I at least partly agree with most of the replies here. Yes, interop counts 
for something, and I arguably should have started there, but it's 
orthogonal to the question of how solid clojure libraries are, on average. 
You might choose not to write a library because it adds nothing beyond what 
interop gives you. But having written a library, interop is not relevant to 
the quality of the library. And in this case, as others have pointed out, 
the host is inconsistent, so "use interop" is not a complete solution. 
Interop is a poor excuse for writing poor libraries. For comparison, 
consider that javascript library authors manage to deliver a consistent API 
across a much more challenging set of VMs.

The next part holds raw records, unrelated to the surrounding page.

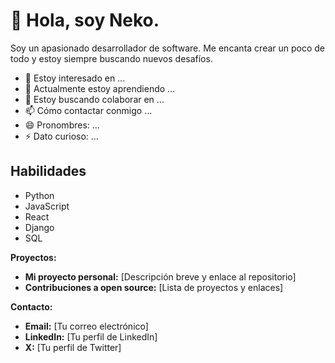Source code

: # 👋 Hola, soy Neko.

Soy un apasionado desarrollador de software. Me encanta crear un poco de todo y estoy siempre buscando nuevos desafíos.

- 👀 Estoy interesado en ...
- 🌱 Actualmente estoy aprendiendo ...
- 💞️ Estoy buscando colaborar en ...
- 📫 Cómo contactar conmigo ...
- 😄 Pronombres: ...
- ⚡ Dato curioso: ...


## Habilidades

* Python
* JavaScript
* React
* Django
* SQL

**Proyectos:**

* **Mi proyecto personal:** [Descripción breve y enlace al repositorio]
* **Contribuciones a open source:** [Lista de proyectos y enlaces]

**Contacto:**

* **Email:** [Tu correo electrónico]
* **LinkedIn:** [Tu perfil de LinkedIn]
* **X:** [Tu perfil de Twitter]

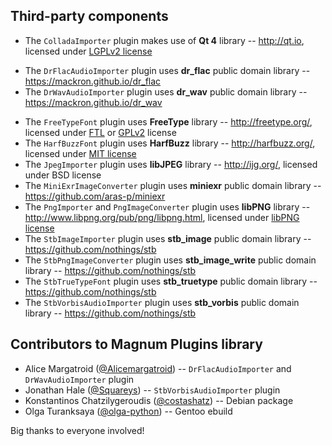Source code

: Third-party components
----------------------

*   The `ColladaImporter` plugin makes use of **Qt 4** library -- http://qt.io,
    licensed under [LGPLv2 license](http://www.gnu.org/licenses/lgpl-2.1.html)
-   The `DrFlacAudioImporter` plugin uses **dr_flac** public domain library --
    https://mackron.github.io/dr_flac
-   The `DrWavAudioImporter` plugin uses **dr_wav** public domain library --
    https://mackron.github.io/dr_wav
*   The `FreeTypeFont` plugin uses **FreeType** library -- http://freetype.org/,
    licensed under [FTL](http://git.savannah.gnu.org/cgit/freetype/freetype2.git/tree/docs/FTL.TXT)
    or [GPLv2](http://www.gnu.org/licenses/gpl-2.0.html) license
*   The `HarfBuzzFont` plugin uses **HarfBuzz** library -- http://harfbuzz.org/,
    licensed under [MIT license](https://raw.githubusercontent.com/behdad/harfbuzz/master/COPYING)
*   The `JpegImporter` plugin uses **libJPEG** library -- http://ijg.org/,
    licensed under BSD license
*   The `MiniExrImageConverter` plugin uses **miniexr** public domain library --
    https://github.com/aras-p/miniexr
*   The `PngImporter` and `PngImageConverter` plugin uses **libPNG** library --
    http://www.libpng.org/pub/png/libpng.html, licensed under
    [libPNG license](http://libpng.org/pub/png/src/libpng-LICENSE.txt)
*   The `StbImageImporter` plugin uses **stb_image** public domain library --
    https://github.com/nothings/stb
*   The `StbPngImageConverter` plugin uses **stb_image_write** public domain
    library -- https://github.com/nothings/stb
*   The `StbTrueTypeFont` plugin uses **stb_truetype** public domain library --
    https://github.com/nothings/stb
*   The `StbVorbisAudioImporter` plugin uses **stb_vorbis** public domain
    library -- https://github.com/nothings/stb

Contributors to Magnum Plugins library
--------------------------------------

*   Alice Margatroid ([@Alicemargatroid](https://github.com/Alicemargatroid)) --
    `DrFlacAudioImporter` and `DrWavAudioImporter` plugin
*   Jonathan Hale ([@Squareys](https://github.com/Squareys)) --
    `StbVorbisAudioImporter` plugin
*   Konstantinos Chatzilygeroudis ([@costashatz](https://github.com/costashatz)) --
    Debian package
*   Olga Turanksaya ([@olga-python](https://github.com/olga-python)) -- Gentoo
    ebuild

Big thanks to everyone involved!
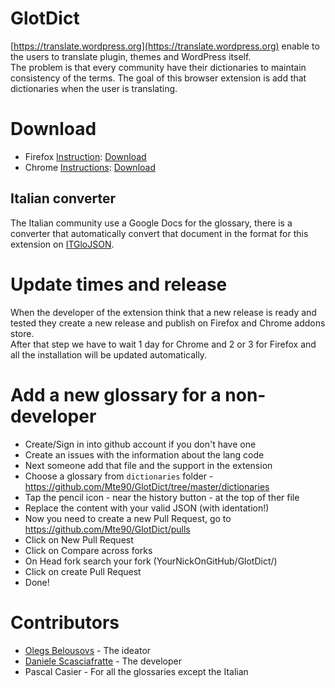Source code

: # GlotDict

[https://translate.wordpress.org](https://translate.wordpress.org) enable to the users to translate plugin, themes and WordPress itself.  
The problem is that every community have their dictionaries to maintain consistency of the terms.
The goal of this browser extension is add that dictionaries when the user is translating.

# Download

* Firefox [Instruction](https://support.mozilla.org/en-US/kb/find-and-install-add-ons-add-features-to-firefox): [Download](https://addons.mozilla.org/it/firefox/addon/glotdict/)
* Chrome [Instructions](https://support.google.com/chrome_webstore/answer/2664769?hl=en): [Download](https://chrome.google.com/webstore/detail/glotdict/jfdkihdmokdigeobcmnjmgigcgckljgl)

## Italian converter
The Italian community use a Google Docs for the glossary, there is a converter that automatically convert that document in the format for this extension on [ITGloJSON](https://github.com/Mte90/ITGloJSON/).

# Update times and release

When the developer of the extension think that a new release is ready and tested they create a new release and publish on Firefox and Chrome addons store.  
After that step we have to wait 1 day for Chrome and 2 or 3 for Firefox and all the installation will be updated automatically.

# Add a new glossary for a non-developer

* Create/Sign in into github account if you don't have one
* Create an issues with the information about the lang code  
* Next someone add that file and the support in the extension
* Choose a glossary from `dictionaries` folder - https://github.com/Mte90/GlotDict/tree/master/dictionaries
* Tap the pencil icon - near the history button - at the top of ther file
* Replace the content with your valid JSON (with identation!)
* Now you need to create a new Pull Request, go to https://github.com/Mte90/GlotDict/pulls
* Click on New Pull Request
* Click on Compare across forks
* On Head fork search your fork (YourNickOnGitHub/GlotDict/)
* Click on create Pull Request
* Done!

# Contributors

* [Olegs Belousovs](https://github.com/sgelob) - The ideator
* [Daniele Scasciafratte](https://github.com/Mte90) - The developer
* Pascal Casier - For all the glossaries except the Italian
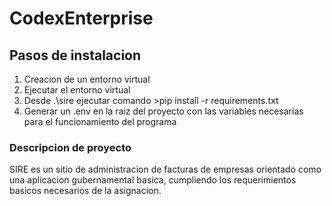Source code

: # CodexEnterprise

## Pasos de instalacion

1. Creacion de un entorno virtual
2. Ejecutar el entorno virtual
3. Desde .\sire ejecutar comando >pip install -r requirements.txt
4. Generar un .env en la raiz del proyecto con las variables necesarias para el funcionamiento del programa


### Descripcion de proyecto

SIRE es un sitio de administracion de facturas de empresas orientado como una aplicacion gubernamental basica,
cumpliendo los requerimientos basicos necesarios de la asignacion.
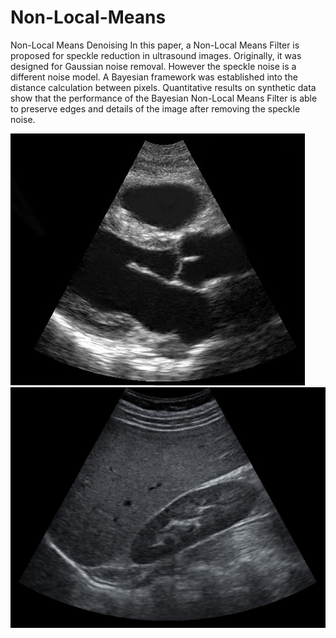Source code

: # Non-Local-Means
Non-Local Means Denoising
In this paper, a Non-Local Means Filter is proposed for speckle reduction in ultrasound images. Originally, it was designed for Gaussian noise removal. However the speckle noise is a different noise model. A Bayesian framework was established into the distance calculation between pixels. Quantitative results on synthetic data show that the performance of the Bayesian Non-Local Means Filter is able to preserve edges and details of the image after removing the speckle noise.

![image](https://github.com/Louis24/Non-Local-Means/blob/master/Cardiac.png)
![image](https://github.com/Louis24/Non-Local-Means/blob/master/Kidney.png)
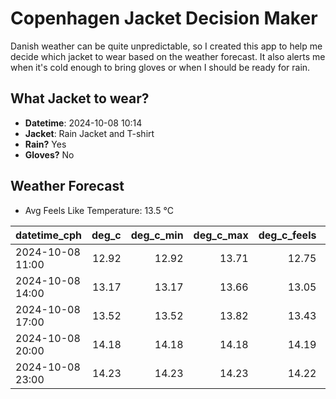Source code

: 
# Copenhagen Jacket Decision Maker

Danish weather can be quite unpredictable, so I created this app to help me decide which jacket to wear based on the weather forecast. 
It also alerts me when it's cold enough to bring gloves or when I should be ready for rain.

## What Jacket to wear?

- **Datetime**: 2024-10-08 10:14
- **Jacket**: Rain Jacket and T-shirt
- **Rain?** Yes
- **Gloves?** No

## Weather Forecast
- Avg Feels Like Temperature: 13.5 °C

| datetime_cph     |   deg_c |   deg_c_min |   deg_c_max |   deg_c_feels | weather   | wind   | rain   |
|:-----------------|--------:|------------:|------------:|--------------:|:----------|:-------|:-------|
| 2024-10-08 11:00 |   12.92 |       12.92 |       13.71 |         12.75 | Rain      | High   | Low    |
| 2024-10-08 14:00 |   13.17 |       13.17 |       13.66 |         13.05 | Rain      | High   | Medium |
| 2024-10-08 17:00 |   13.52 |       13.52 |       13.82 |         13.43 | Rain      | Medium | Low    |
| 2024-10-08 20:00 |   14.18 |       14.18 |       14.18 |         14.19 | Rain      | Low    | Low    |
| 2024-10-08 23:00 |   14.23 |       14.23 |       14.23 |         14.22 | Rain      | Low    | Low    |
        
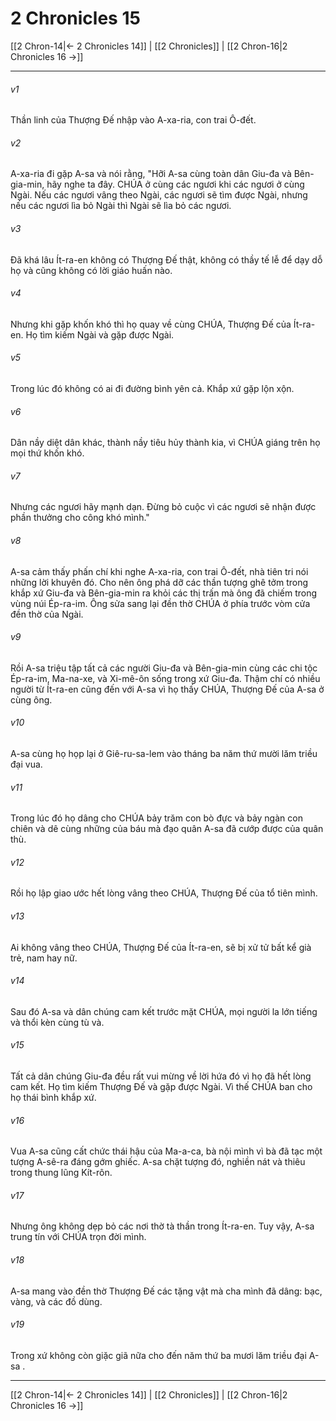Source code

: # 2 Chronicles 15

[[2 Chron-14|← 2 Chronicles 14]] | [[2 Chronicles]] | [[2 Chron-16|2 Chronicles 16 →]]
***



###### v1 
Thần linh của Thượng Đế nhập vào A-xa-ria, con trai Ô-đết. 

###### v2 
A-xa-ria đi gặp A-sa và nói rằng, "Hỡi A-sa cùng toàn dân Giu-đa và Bên-gia-min, hãy nghe ta đây. CHÚA ở cùng các ngươi khi các ngươi ở cùng Ngài. Nếu các ngươi vâng theo Ngài, các ngươi sẽ tìm được Ngài, nhưng nếu các ngươi lìa bỏ Ngài thì Ngài sẽ lìa bỏ các ngươi. 

###### v3 
Đã khá lâu Ít-ra-en không có Thượng Đế thật, không có thầy tế lễ để dạy dỗ họ và cũng không có lời giáo huấn nào. 

###### v4 
Nhưng khi gặp khốn khó thì họ quay về cùng CHÚA, Thượng Đế của Ít-ra-en. Họ tìm kiếm Ngài và gặp được Ngài. 

###### v5 
Trong lúc đó không có ai đi đường bình yên cả. Khắp xứ gặp lộn xộn. 

###### v6 
Dân nầy diệt dân khác, thành nầy tiêu hủy thành kia, vì CHÚA giáng trên họ mọi thứ khốn khó. 

###### v7 
Nhưng các ngươi hãy mạnh dạn. Đừng bỏ cuộc vì các ngươi sẽ nhận được phần thưởng cho công khó mình." 

###### v8 
A-sa cảm thấy phấn chí khi nghe A-xa-ria, con trai Ô-đết, nhà tiên tri nói những lời khuyên đó. Cho nên ông phá dỡ các thần tượng ghê tởm trong khắp xứ Giu-đa và Bên-gia-min ra khỏi các thị trấn mà ông đã chiếm trong vùng núi Ép-ra-im. Ông sửa sang lại đền thờ CHÚA ở phía trước vòm cửa đền thờ của Ngài. 

###### v9 
Rồi A-sa triệu tập tất cả các người Giu-đa và Bên-gia-min cùng các chi tộc Ép-ra-im, Ma-na-xe, và Xi-mê-ôn sống trong xứ Giu-đa. Thậm chí có nhiều người từ Ít-ra-en cũng đến với A-sa vì họ thấy CHÚA, Thượng Đế của A-sa ở cùng ông. 

###### v10 
A-sa cùng họ họp lại ở Giê-ru-sa-lem vào tháng ba năm thứ mười lăm triều đại vua. 

###### v11 
Trong lúc đó họ dâng cho CHÚA bảy trăm con bò đực và bảy ngàn con chiên và dê cùng những của báu mà đạo quân A-sa đã cướp được của quân thù. 

###### v12 
Rồi họ lập giao ước hết lòng vâng theo CHÚA, Thượng Đế của tổ tiên mình. 

###### v13 
Ai không vâng theo CHÚA, Thượng Đế của Ít-ra-en, sẽ bị xử tử bất kể già trẻ, nam hay nữ. 

###### v14 
Sau đó A-sa và dân chúng cam kết trước mặt CHÚA, mọi người la lớn tiếng và thổi kèn cùng tù và. 

###### v15 
Tất cả dân chúng Giu-đa đều rất vui mừng về lời hứa đó vì họ đã hết lòng cam kết. Họ tìm kiếm Thượng Đế và gặp được Ngài. Vì thế CHÚA ban cho họ thái bình khắp xứ. 

###### v16 
Vua A-sa cũng cất chức thái hậu của Ma-a-ca, bà nội mình vì bà đã tạc một tượng A-sê-ra đáng gớm ghiếc. A-sa chặt tượng đó, nghiền nát và thiêu trong thung lũng Kít-rôn. 

###### v17 
Nhưng ông không dẹp bỏ các nơi thờ tà thần trong Ít-ra-en. Tuy vậy, A-sa trung tín với CHÚA trọn đời mình. 

###### v18 
A-sa mang vào đền thờ Thượng Đế các tặng vật mà cha mình đã dâng: bạc, vàng, và các đồ dùng. 

###### v19 
Trong xứ không còn giặc giã nữa cho đến năm thứ ba mươi lăm triều đại A-sa .

***
[[2 Chron-14|← 2 Chronicles 14]] | [[2 Chronicles]] | [[2 Chron-16|2 Chronicles 16 →]]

Another example: I also needed binary data transforms. Gloss was 
recommended, but it was unreliable: it would hang at exit. smee.binary was 
reliable, but too slow for my application. So, I ditched them both and 
wrote it in java interop. But this is a painful way to develop: try clojure 
library, find it's buggy; try second clojure library, find it's slow; write 
it in interop and wonder at this point why I'm not just using java. And 
then there are all the globals, ugh. I was happy Stuart brought this up at 
Clojure/West this year.

And, again, I realize it's a young language, so rough edges are expected. 
I'm just surprised at the poll results.

On Tuesday, November 19, 2013 7:00:20 AM UTC-8, Michael Klishin wrote:
>
>
> 2013/11/19 Brian Craft <craft...@gmail.com <javascript:>>
>
>> Bold statement, Brian. Surely you've tried at least 60% of the libraries 
>> out there to make
>>
> your judgement more scientific than a survey with thousands of 
> participants ;)
>
> Please try finding a sane concurrency library in Ruby, or use the standard 
> library primitives.
> Try working with binary protocols or even basic statistical problems in 
> JavaScript. And ask yourself
> what % of Python libraries is of the same quality as Requests. Or go work 
> with crypto libraries
> in any of the above.
>
> Clojure's standard library is small but at least if you ask me, overall it 
> is higher quality than most languages
> out there. Certainly leaps and bounds better engineering-wise than Ruby.
>

Random sampling to discover the shape of a distribution is entirely 
reasonable, doesn't require anything like 60% coverage, and isn't 
self-evidently worse than this poll, which of course is not well 
controlled. Clojure is on the fringe of the fringe among programming 
languages. Most developers have not found it compelling. I'm willing to bet 
that the state of the libraries is one factor in that result: that my 
opinion on this subject would be the majority opinion if the polling were 
broader, and not self-selecting.

I partly agree with your list of design deficiencies in other languages, 
above, but note that many of them are solved by falling back to native 
code, which can be quite simple. Also, the demand for concurrency is much 
smaller than the need for solid core libraries.